Segment Start: Extracted material

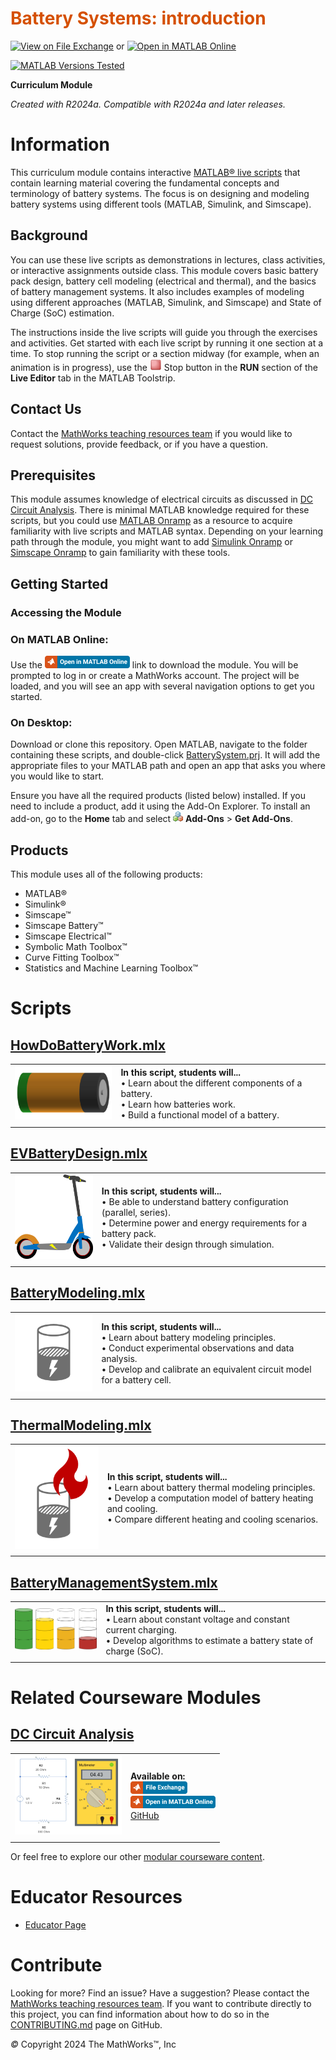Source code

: 
# <span style="color:rgb(213,80,0)">Battery Systems: introduction</span>


[![View on File Exchange](https://www.mathworks.com/matlabcentral/images/matlab-file-exchange.svg)](https://www.mathworks.com/matlabcentral/fileexchange/172770-battery-systems-introduction) or [![Open in MATLAB Online](https://www.mathworks.com/images/responsive/global/open-in-matlab-online.svg)](https://matlab.mathworks.com/open/github/v1?repo=MathWorks-Teaching-Resources/Battery-Systems&project=BatterySystem.prj&file=README.mlx)

[![MATLAB Versions Tested](https://img.shields.io/endpoint?url=https%3A%2F%2Fraw.githubusercontent.com%2FMathWorks-Teaching-Resources%2FBattery-Systems%2Frelease%2FImages%2FTestedWith.json)](https://mathworks-teaching-resources.github.io/Battery-Systems/)

**Curriculum Module**

_Created with R2024a. Compatible with R2024a and later releases._

# Information 

This curriculum module contains interactive [ MATLAB® live scripts](https://www.mathworks.com/products/matlab/live-editor.html) that contain learning material covering the fundamental concepts and terminology of battery systems. The focus is on designing and modeling battery systems using different tools (MATLAB, Simulink, and Simscape).


## Background

You can use these live scripts as demonstrations in lectures, class activities, or interactive assignments outside class. This module covers basic battery pack design, battery cell modeling (electrical and thermal), and the basics of battery management systems. It also includes examples of modeling using different approaches (MATLAB, Simulink, and Simscape) and State of Charge (SoC) estimation.


The instructions inside the live scripts will guide you through the exercises and activities. Get started with each live script by running it one section at a time. To stop running the script or a section midway (for example, when an animation is in progress), use the <img src="Images/EndIcon.png" width="19" alt="EndIcon.png"> Stop button in the **RUN** section of the **Live Editor** tab in the MATLAB Toolstrip.

## Contact Us

Contact the [MathWorks teaching resources team](mailto:onlineteaching@mathworks.com) if you would like to request solutions, provide feedback, or if you have a question.


## Prerequisites

This module assumes knowledge of electrical circuits as discussed in [DC Circuit Analysis](https://github.com/MathWorks-Teaching-Resources/DC-Circuit-Analysis). There is minimal MATLAB knowledge required for these scripts, but you could use [MATLAB Onramp](https://matlabacademy.mathworks.com/details/matlab-onramp/gettingstarted) as a resource to acquire familiarity with live scripts and MATLAB syntax. Depending on your learning path through the module, you might want to add [Simulink Onramp](https://matlabacademy.mathworks.com/details/simulink-onramp/simulink) or [Simscape Onramp](https://matlabacademy.mathworks.com/details/simscape-onramp/simscape) to gain familiarity with these tools.

## Getting Started
### Accessing the Module
### **On MATLAB Online:**

Use the [<img src="Images/OpenInMO.png" width="136" alt="OpenInMO.png">](https://matlab.mathworks.com/open/github/v1?repo=MathWorks-Teaching-Resources/Battery-Systems&project=BatterySystem.prj) link to download the module. You will be prompted to log in or create a MathWorks account. The project will be loaded, and you will see an app with several navigation options to get you started.

### **On Desktop:**

Download or clone this repository. Open MATLAB, navigate to the folder containing these scripts, and double\-click [BatterySystem.prj](https://matlab.mathworks.com/open/github/v1?repo=MathWorks-Teaching-Resources/Battery-Systems&project=BatterySystem.prj). It will add the appropriate files to your MATLAB path and open an app that asks you where you would like to start. 


Ensure you have all the required products (listed below) installed. If you need to include a product, add it using the Add\-On Explorer. To install an add\-on, go to the **Home** tab and select  <img src="Images/AddOnsIcon.png" width="16" alt="AddOnsIcon.png"> **Add-Ons** > **Get Add-Ons**. 


## Products

This module uses all of the following products:

-  MATLAB® 
-  Simulink® 
-  Simscape™ 
-  Simscape Battery™ 
-  Simscape Electrical™ 
-  Symbolic Math Toolbox™ 
-  Curve Fitting Toolbox™ 
-  Statistics and Machine Learning Toolbox™ 

# Scripts
## [**HowDoBatteryWork.mlx**](Scripts/HowDoBatteryWork.mlx)
|      |      |
| :-- | :-- |
| <img src="Images/image_3.svg" width="171" alt="image_3.svg"> <br>  | **In this script, students will...** <br> $\bullet$ Learn about the different components of a battery. <br> $\bullet$ Learn how batteries work. <br> $\bullet$ Build a functional model of a battery. <br>   |
|      |       |

## [**EVBatteryDesign.mlx**](Scripts/EVBatteryDesign.mlx) 
|      |      |
| :-- | :-- |
| <img src="Images/image_4.svg" width="157" alt="image_4.svg"> <br>  | **In this script, students will...** <br> $\bullet$ Be able to understand battery configuration (parallel, series). <br> $\bullet$ Determine power and energy requirements for a battery pack. <br> $\bullet$ Validate their design through simulation. <br>   |
|      |       |

## [**BatteryModeling.mlx**](FunctionLibrary/BatteryModeling.mlx)
|      |      |
| :-- | :-- |
| <img src="Images/energy-storage.svg" width="171" alt="energy-storage.svg"> <br>  | **In this script, students will...** <br> $\bullet$ Learn about battery modeling principles. <br> $\bullet$ Conduct experimental observations and data analysis. <br> $\bullet$ Develop and calibrate an equivalent circuit model for a battery cell. <br>   |
|      |       |

## [**ThermalModeling.mlx**](Scripts/ThermalModeling.mlx)
|      |      |
| :-- | :-- |
| <img src="Images/Thermal.svg" width="171" alt="Thermal.svg"> <br>  | **In this script, students will...** <br> $\bullet$ Learn about battery thermal modeling principles. <br> $\bullet$ Develop a computation model of battery heating and cooling. <br> $\bullet$ Compare different heating and cooling scenarios. <br>   |
|      |       |

## [**BatteryManagementSystem.mlx**](FunctionLibrary/BatteryManagementSystem.mlx)
|      |      |
| :-- | :-- |
| <img src="Images/SoC.png" width="171" alt="SoC.png"> <br>  | **In this script, students will...** <br> $\bullet$ Learn about constant voltage and constant current charging. <br> $\bullet$ Develop algorithms to estimate a battery state of charge (SoC). <br>   |
|      |       |

# Related Courseware Modules
## [ DC Circuit Analysis](https://matlab.mathworks.com/open/github/v1?repo=MathWorks-Teaching-Resources/DC-Circuit-Analysis&project=DCCircuitAnalysis.prj)
|      |      |
| :-- | :-- |
| <img src="Images/image_8.png" width="171" alt="image_8.png"> <br>  | **Available on:** <br> [<img src="Images/OpenInFX.png" width="91" alt="OpenInFX.png">](https://www.mathworks.com/matlabcentral/fileexchange/103375-dc-circuit-analysis) <br> [<img src="Images/OpenInMO.png" width="136" alt="OpenInMO.png">](https://matlab.mathworks.com/open/github/v1?repo=MathWorks-Teaching-Resources/DC-Circuit-Analysis&project=DCCircuitAnalysis.prj)  <br> [GitHub](https://github.com/MathWorks-Teaching-Resources/DC-Circuit-Analysis)  <br>   |
|      |       |


Or feel free to explore our other [modular courseware content](https://www.mathworks.com/matlabcentral/fileexchange/?q=tag%3A%22courseware+module%22&sort=downloads_desc_30d).

# Educator Resources
-  [Educator Page](https://www.mathworks.com/academia/educators.html) 

# Contribute 

Looking for more? Find an issue? Have a suggestion? Please contact the [MathWorks teaching resources team](mailto:%20onlineteaching@mathworks.com). If you want to contribute directly to this project, you can find information about how to do so in the [CONTRIBUTING.md](https://github.com/MathWorks-Teaching-Resources/Battery-Systems/blob/release/CONTRIBUTING.md) page on GitHub.


 *©* Copyright 2024 The MathWorks™, Inc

Segment End: Extracted material

What needs to be done – Among the lines of the material above, find those with the word "fileexchange". Copy each one.

Task solution –
[![View on File Exchange](https://www.mathworks.com/matlabcentral/images/matlab-file-exchange.svg)](https://www.mathworks.com/matlabcentral/fileexchange/172770-battery-systems-introduction) or [![Open in MATLAB Online](https://www.mathworks.com/images/responsive/global/open-in-matlab-online.svg)](https://matlab.mathworks.com/open/github/v1?repo=MathWorks-Teaching-Resources/Battery-Systems&project=BatterySystem.prj&file=README.mlx)
| <img src="Images/image_8.png" width="171" alt="image_8.png"> <br>  | **Available on:** <br> [<img src="Images/OpenInFX.png" width="91" alt="OpenInFX.png">](https://www.mathworks.com/matlabcentral/fileexchange/103375-dc-circuit-analysis) <br> [<img src="Images/OpenInMO.png" width="136" alt="OpenInMO.png">](https://matlab.mathworks.com/open/github/v1?repo=MathWorks-Teaching-Resources/DC-Circuit-Analysis&project=DCCircuitAnalysis.prj)  <br> [GitHub](https://github.com/MathWorks-Teaching-Resources/DC-Circuit-Analysis)  <br>   |
Or feel free to explore our other [modular courseware content](https://www.mathworks.com/matlabcentral/fileexchange/?q=tag%3A%22courseware+module%22&sort=downloads_desc_30d).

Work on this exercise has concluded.